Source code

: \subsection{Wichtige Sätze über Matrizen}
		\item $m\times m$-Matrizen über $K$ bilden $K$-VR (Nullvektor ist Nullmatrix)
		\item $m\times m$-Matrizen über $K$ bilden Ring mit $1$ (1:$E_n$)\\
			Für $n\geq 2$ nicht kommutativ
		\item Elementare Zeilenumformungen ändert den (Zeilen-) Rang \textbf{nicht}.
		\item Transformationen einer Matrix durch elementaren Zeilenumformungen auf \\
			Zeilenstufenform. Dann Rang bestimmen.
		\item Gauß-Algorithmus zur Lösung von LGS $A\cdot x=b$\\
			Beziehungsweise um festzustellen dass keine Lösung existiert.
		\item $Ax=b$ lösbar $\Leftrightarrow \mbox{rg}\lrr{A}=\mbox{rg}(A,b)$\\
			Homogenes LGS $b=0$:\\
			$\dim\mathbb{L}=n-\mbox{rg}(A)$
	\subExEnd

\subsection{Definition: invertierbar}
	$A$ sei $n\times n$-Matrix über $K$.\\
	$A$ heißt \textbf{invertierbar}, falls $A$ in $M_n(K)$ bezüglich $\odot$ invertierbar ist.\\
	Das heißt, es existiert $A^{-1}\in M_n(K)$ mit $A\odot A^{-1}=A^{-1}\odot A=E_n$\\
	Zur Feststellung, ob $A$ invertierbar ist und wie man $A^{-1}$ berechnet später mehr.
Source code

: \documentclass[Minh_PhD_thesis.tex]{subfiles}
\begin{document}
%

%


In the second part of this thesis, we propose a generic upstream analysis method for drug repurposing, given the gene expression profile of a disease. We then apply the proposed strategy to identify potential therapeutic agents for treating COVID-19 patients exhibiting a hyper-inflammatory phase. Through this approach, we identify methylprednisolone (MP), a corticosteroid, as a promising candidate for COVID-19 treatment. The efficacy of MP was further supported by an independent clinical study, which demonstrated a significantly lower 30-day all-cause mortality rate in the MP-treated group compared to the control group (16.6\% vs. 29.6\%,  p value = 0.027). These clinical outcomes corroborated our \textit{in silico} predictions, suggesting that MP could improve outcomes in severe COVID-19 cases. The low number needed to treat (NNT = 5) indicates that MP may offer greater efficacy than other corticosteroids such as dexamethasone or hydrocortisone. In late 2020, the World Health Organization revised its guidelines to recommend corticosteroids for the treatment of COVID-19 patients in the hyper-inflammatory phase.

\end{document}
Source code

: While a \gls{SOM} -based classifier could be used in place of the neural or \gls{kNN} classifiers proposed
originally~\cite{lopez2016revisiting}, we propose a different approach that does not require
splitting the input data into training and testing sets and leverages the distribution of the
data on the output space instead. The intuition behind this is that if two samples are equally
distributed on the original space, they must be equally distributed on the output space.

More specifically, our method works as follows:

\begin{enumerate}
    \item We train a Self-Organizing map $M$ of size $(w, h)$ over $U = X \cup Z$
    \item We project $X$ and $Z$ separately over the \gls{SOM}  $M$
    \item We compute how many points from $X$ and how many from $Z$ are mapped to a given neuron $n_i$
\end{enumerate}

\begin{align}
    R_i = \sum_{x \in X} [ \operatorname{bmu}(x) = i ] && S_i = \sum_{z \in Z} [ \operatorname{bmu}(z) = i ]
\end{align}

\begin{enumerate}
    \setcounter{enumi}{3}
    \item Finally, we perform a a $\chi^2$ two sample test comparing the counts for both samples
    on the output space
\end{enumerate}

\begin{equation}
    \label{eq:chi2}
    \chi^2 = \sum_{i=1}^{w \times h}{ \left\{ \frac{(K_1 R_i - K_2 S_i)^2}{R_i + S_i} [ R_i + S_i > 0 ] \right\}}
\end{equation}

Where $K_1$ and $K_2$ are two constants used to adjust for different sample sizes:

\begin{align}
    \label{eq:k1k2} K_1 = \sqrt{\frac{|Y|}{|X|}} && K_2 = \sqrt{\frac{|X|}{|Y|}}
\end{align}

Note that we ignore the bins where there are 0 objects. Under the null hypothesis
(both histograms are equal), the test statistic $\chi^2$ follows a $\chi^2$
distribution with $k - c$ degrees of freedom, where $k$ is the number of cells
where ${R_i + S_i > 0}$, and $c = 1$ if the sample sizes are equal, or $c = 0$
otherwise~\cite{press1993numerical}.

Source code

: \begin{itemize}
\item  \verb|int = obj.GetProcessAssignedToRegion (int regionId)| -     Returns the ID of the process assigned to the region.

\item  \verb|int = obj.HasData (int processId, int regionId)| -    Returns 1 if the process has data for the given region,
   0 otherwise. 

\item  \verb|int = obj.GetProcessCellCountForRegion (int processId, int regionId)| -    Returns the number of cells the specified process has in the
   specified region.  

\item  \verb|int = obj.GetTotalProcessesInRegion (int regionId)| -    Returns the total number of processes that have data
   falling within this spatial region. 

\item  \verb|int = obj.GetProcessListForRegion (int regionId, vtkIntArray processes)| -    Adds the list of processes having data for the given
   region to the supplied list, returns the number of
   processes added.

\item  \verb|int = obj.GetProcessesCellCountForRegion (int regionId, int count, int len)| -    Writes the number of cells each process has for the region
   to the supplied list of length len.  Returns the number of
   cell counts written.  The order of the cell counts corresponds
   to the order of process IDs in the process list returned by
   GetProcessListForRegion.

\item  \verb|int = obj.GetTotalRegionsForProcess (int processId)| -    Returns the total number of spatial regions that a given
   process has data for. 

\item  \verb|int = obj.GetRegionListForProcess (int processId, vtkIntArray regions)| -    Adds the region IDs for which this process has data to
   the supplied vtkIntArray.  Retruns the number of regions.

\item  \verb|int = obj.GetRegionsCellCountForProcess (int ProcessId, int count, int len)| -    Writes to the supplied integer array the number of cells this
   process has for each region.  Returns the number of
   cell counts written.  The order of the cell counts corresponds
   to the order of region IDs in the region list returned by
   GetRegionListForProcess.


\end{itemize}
::::::
Work required =>
All the data needs repeating. Return it exactly.

The completed task =>
Source code

: \subsection{Wichtige Sätze über Matrizen}
		\item $m\times m$-Matrizen über $K$ bilden $K$-VR (Nullvektor ist Nullmatrix)
		\item $m\times m$-Matrizen über $K$ bilden Ring mit $1$ (1:$E_n$)\\
			Für $n\geq 2$ nicht kommutativ
		\item Elementare Zeilenumformungen ändert den (Zeilen-) Rang \textbf{nicht}.
		\item Transformationen einer Matrix durch elementaren Zeilenumformungen auf \\
			Zeilenstufenform. Dann Rang bestimmen.
		\item Gauß-Algorithmus zur Lösung von LGS $A\cdot x=b$\\
			Beziehungsweise um festzustellen dass keine Lösung existiert.
		\item $Ax=b$ lösbar $\Leftrightarrow \mbox{rg}\lrr{A}=\mbox{rg}(A,b)$\\
			Homogenes LGS $b=0$:\\
			$\dim\mathbb{L}=n-\mbox{rg}(A)$
	\subExEnd

\subsection{Definition: invertierbar}
	$A$ sei $n\times n$-Matrix über $K$.\\
	$A$ heißt \textbf{invertierbar}, falls $A$ in $M_n(K)$ bezüglich $\odot$ invertierbar ist.\\
	Das heißt, es existiert $A^{-1}\in M_n(K)$ mit $A\odot A^{-1}=A^{-1}\odot A=E_n$\\
	Zur Feststellung, ob $A$ invertierbar ist und wie man $A^{-1}$ berechnet später mehr.
Source code

: \documentclass[Minh_PhD_thesis.tex]{subfiles}
\begin{document}
%

%


In the second part of this thesis, we propose a generic upstream analysis method for drug repurposing, given the gene expression profile of a disease. We then apply the proposed strategy to identify potential therapeutic agents for treating COVID-19 patients exhibiting a hyper-inflammatory phase. Through this approach, we identify methylprednisolone (MP), a corticosteroid, as a promising candidate for COVID-19 treatment. The efficacy of MP was further supported by an independent clinical study, which demonstrated a significantly lower 30-day all-cause mortality rate in the MP-treated group compared to the control group (16.6\% vs. 29.6\%,  p value = 0.027). These clinical outcomes corroborated our \textit{in silico} predictions, suggesting that MP could improve outcomes in severe COVID-19 cases. The low number needed to treat (NNT = 5) indicates that MP may offer greater efficacy than other corticosteroids such as dexamethasone or hydrocortisone. In late 2020, the World Health Organization revised its guidelines to recommend corticosteroids for the treatment of COVID-19 patients in the hyper-inflammatory phase.

\end{document}
Source code

: While a \gls{SOM} -based classifier could be used in place of the neural or \gls{kNN} classifiers proposed
originally~\cite{lopez2016revisiting}, we propose a different approach that does not require
splitting the input data into training and testing sets and leverages the distribution of the
data on the output space instead. The intuition behind this is that if two samples are equally
distributed on the original space, they must be equally distributed on the output space.

More specifically, our method works as follows:

\begin{enumerate}
    \item We train a Self-Organizing map $M$ of size $(w, h)$ over $U = X \cup Z$
    \item We project $X$ and $Z$ separately over the \gls{SOM}  $M$
    \item We compute how many points from $X$ and how many from $Z$ are mapped to a given neuron $n_i$
\end{enumerate}

\begin{align}
    R_i = \sum_{x \in X} [ \operatorname{bmu}(x) = i ] && S_i = \sum_{z \in Z} [ \operatorname{bmu}(z) = i ]
\end{align}

\begin{enumerate}
    \setcounter{enumi}{3}
    \item Finally, we perform a a $\chi^2$ two sample test comparing the counts for both samples
    on the output space
\end{enumerate}

\begin{equation}
    \label{eq:chi2}
    \chi^2 = \sum_{i=1}^{w \times h}{ \left\{ \frac{(K_1 R_i - K_2 S_i)^2}{R_i + S_i} [ R_i + S_i > 0 ] \right\}}
\end{equation}

Where $K_1$ and $K_2$ are two constants used to adjust for different sample sizes:

\begin{align}
    \label{eq:k1k2} K_1 = \sqrt{\frac{|Y|}{|X|}} && K_2 = \sqrt{\frac{|X|}{|Y|}}
\end{align}

Note that we ignore the bins where there are 0 objects. Under the null hypothesis
(both histograms are equal), the test statistic $\chi^2$ follows a $\chi^2$
distribution with $k - c$ degrees of freedom, where $k$ is the number of cells
where ${R_i + S_i > 0}$, and $c = 1$ if the sample sizes are equal, or $c = 0$
otherwise~\cite{press1993numerical}.

Source code

: \begin{itemize}
\item  \verb|int = obj.GetProcessAssignedToRegion (int regionId)| -     Returns the ID of the process assigned to the region.

\item  \verb|int = obj.HasData (int processId, int regionId)| -    Returns 1 if the process has data for the given region,
   0 otherwise. 

\item  \verb|int = obj.GetProcessCellCountForRegion (int processId, int regionId)| -    Returns the number of cells the specified process has in the
   specified region.  

\item  \verb|int = obj.GetTotalProcessesInRegion (int regionId)| -    Returns the total number of processes that have data
   falling within this spatial region. 

\item  \verb|int = obj.GetProcessListForRegion (int regionId, vtkIntArray processes)| -    Adds the list of processes having data for the given
   region to the supplied list, returns the number of
   processes added.

\item  \verb|int = obj.GetProcessesCellCountForRegion (int regionId, int count, int len)| -    Writes the number of cells each process has for the region
   to the supplied list of length len.  Returns the number of
   cell counts written.  The order of the cell counts corresponds
   to the order of process IDs in the process list returned by
   GetProcessListForRegion.

\item  \verb|int = obj.GetTotalRegionsForProcess (int processId)| -    Returns the total number of spatial regions that a given
   process has data for. 

\item  \verb|int = obj.GetRegionListForProcess (int processId, vtkIntArray regions)| -    Adds the region IDs for which this process has data to
   the supplied vtkIntArray.  Retruns the number of regions.

\item  \verb|int = obj.GetRegionsCellCountForProcess (int ProcessId, int count, int len)| -    Writes to the supplied integer array the number of cells this
   process has for each region.  Returns the number of
   cell counts written.  The order of the cell counts corresponds
   to the order of region IDs in the region list returned by
   GetRegionListForProcess.


\end{itemize}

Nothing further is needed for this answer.